Chuck Schultz is a licensed engineer, Gear Technology Technical Editor, and Chief Engineer for Beyta Gear Service. He has written the "Gear Talk with Chuck" blog for Gear Technology since 2014.
We cannot leave our lesson about tooth depths without covering bevel gears. There is a tendency to think of bevels and worms as being best left to specialists, but a true gear guy or gear gal needs to understand that they are not some secret cult that defies our understanding.

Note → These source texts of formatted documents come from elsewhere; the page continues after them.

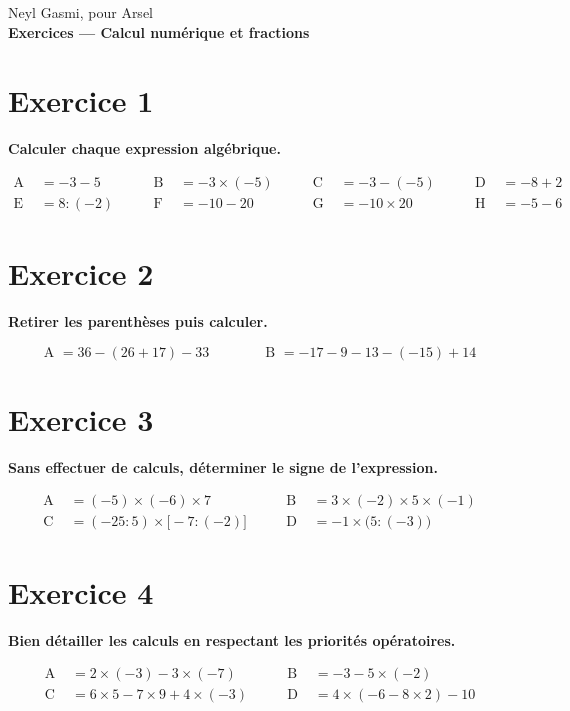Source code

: \documentclass[a4paper,11pt]{article}
\begin{document}
Neyl Gasmi, pour Arsel\\
{\Large \textbf{Exercices — Calcul numérique et fractions}}\par\medskip

\section*{Exercice 1}
\textbf{Calculer chaque expression algébrique.}

\[
\begin{aligned}
\text{A }&= -3-5
&\qquad \text{B }&= -3\times(-5)
&\qquad \text{C }&= -3-(-5)
&\qquad \text{D }&= -8+2\\[2pt]
\text{E }&= 8:(-2)
&\qquad \text{F }&= -10-20
&\qquad \text{G }&= -10\times 20
&\qquad \text{H }&= -5-6
\end{aligned}
\]

\section*{Exercice 2}
\textbf{Retirer les parenthèses puis calculer.}

\[
\text{A }= 36-(26+17)-33
\qquad\qquad
\text{B }= -17-9-13-(-15)+14
\]

\section*{Exercice 3}
\textbf{Sans effectuer de calculs, déterminer le signe de l'expression.}

\[
\begin{aligned}
\text{A }&= (-5)\times(-6)\times 7
&\qquad
\text{B }&= 3\times(-2)\times 5\times(-1)\\[2pt]
\text{C }&= (-25:5)\times\bigl[-7:(-2)\bigr]
&\qquad
\text{D }&= -1\times\bigl(5:(-3)\bigr)
\end{aligned}
\]

\section*{Exercice 4}
\textbf{Bien détailler les calculs en respectant les priorités opératoires.}

\[
\begin{aligned}
\text{A }&= 2\times(-3)-3\times(-7)
&\qquad
\text{B }&= -3-5\times(-2)\\[2pt]
\text{C }&= 6\times 5 - 7\times 9 + 4\times(-3)
&\qquad
\text{D }&= 4\times(-6-8\times 2)-10
\end{aligned}
\]
\end{document}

A Gleason engineer on the AGMA Helical Gear Rating Committee once, in total seriousness, insisted that helical gears were simply “spiral bevel gears with an infinite cone distance.” Stunned silence was his reward; we all needed to process that idea before realizing he was right.
What is different are the two prevailing “systems” of bevel gears; Gleason uses a tapered tooth depth while Klingelnberg employs a constant tooth depth. When Klingelnberg designs first came to the United States there was considerable “discussion” about whether their teeth were stronger than Gleason’s. I put “discussion” in quotes because engineers can have such strongly held opinions on some topics that reasoned argument turns into a regular barstool argument.
This is completely understandable in light of the huge investment in plant and equipment. Bevel cutting machines, even the early ones, are amazingly complicated devices with lots of moving parts — parts that require precise adjustments and very skilled designers and operators. For many years the calculations were so complicated that the entire domestic bevel gear industry relied upon Gleason to provide the “cutting summary” needed to make the machines work. Even more shocking was that our technical contact at Gleason, a contact shared with competitors, was a WOMAN. I throw that tidbit in just to illustrate for younger readers how backward we were to find a female engineer to be unexpected.
But I digress; eventually calmer, more reasoned discussion returned to the arena and today we recognize that both tapered depth and constant depth bevel teeth have their place. The rating formulas treat them equally. And computers made it possible for companies to calculate their own machine settings.